Below are the entries to work from; restate word for word the portion that opens with the line containing "городов своих левитам." and closes with the line containing "должны быть они;", keeping both.

Information shown -

********************

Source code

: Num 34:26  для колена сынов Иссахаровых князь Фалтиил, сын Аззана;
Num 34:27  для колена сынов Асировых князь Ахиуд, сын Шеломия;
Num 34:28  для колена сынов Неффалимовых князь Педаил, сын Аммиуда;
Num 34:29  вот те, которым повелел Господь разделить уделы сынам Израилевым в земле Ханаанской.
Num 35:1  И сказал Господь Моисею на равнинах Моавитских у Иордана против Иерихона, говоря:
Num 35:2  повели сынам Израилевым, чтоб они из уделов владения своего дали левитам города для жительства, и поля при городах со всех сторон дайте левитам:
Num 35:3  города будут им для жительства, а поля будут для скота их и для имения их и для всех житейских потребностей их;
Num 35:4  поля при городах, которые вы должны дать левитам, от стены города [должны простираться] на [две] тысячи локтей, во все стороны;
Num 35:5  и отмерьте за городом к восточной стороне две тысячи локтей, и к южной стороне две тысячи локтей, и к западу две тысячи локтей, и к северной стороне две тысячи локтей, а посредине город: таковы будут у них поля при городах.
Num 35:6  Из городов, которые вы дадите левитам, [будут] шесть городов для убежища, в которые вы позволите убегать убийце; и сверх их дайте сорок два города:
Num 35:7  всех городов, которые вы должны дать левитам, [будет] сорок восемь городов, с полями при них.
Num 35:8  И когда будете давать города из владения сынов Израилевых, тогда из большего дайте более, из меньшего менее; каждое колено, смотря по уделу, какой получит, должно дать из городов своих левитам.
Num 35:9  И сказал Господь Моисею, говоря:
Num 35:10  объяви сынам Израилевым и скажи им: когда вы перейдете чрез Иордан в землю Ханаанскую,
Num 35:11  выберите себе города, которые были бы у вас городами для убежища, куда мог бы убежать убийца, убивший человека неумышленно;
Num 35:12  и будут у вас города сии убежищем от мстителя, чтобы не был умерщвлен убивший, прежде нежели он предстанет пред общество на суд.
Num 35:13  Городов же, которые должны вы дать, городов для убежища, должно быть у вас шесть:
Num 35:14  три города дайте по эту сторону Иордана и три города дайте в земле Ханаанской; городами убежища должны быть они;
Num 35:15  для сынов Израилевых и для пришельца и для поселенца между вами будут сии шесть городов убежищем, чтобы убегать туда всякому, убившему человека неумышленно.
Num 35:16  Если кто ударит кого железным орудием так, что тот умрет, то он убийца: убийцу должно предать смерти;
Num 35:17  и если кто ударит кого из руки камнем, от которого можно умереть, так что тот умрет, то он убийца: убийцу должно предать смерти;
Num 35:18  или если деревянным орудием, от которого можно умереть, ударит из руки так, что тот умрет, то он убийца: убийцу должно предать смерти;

********************

Result -
Num 35:8  И когда будете давать города из владения сынов Израилевых, тогда из большего дайте более, из меньшего менее; каждое колено, смотря по уделу, какой получит, должно дать из городов своих левитам.
Num 35:9  И сказал Господь Моисею, говоря:
Num 35:10  объяви сынам Израилевым и скажи им: когда вы перейдете чрез Иордан в землю Ханаанскую,
Num 35:11  выберите себе города, которые были бы у вас городами для убежища, куда мог бы убежать убийца, убивший человека неумышленно;
Num 35:12  и будут у вас города сии убежищем от мстителя, чтобы не был умерщвлен убивший, прежде нежели он предстанет пред общество на суд.
Num 35:13  Городов же, которые должны вы дать, городов для убежища, должно быть у вас шесть:
Num 35:14  три города дайте по эту сторону Иордана и три города дайте в земле Ханаанской; городами убежища должны быть они;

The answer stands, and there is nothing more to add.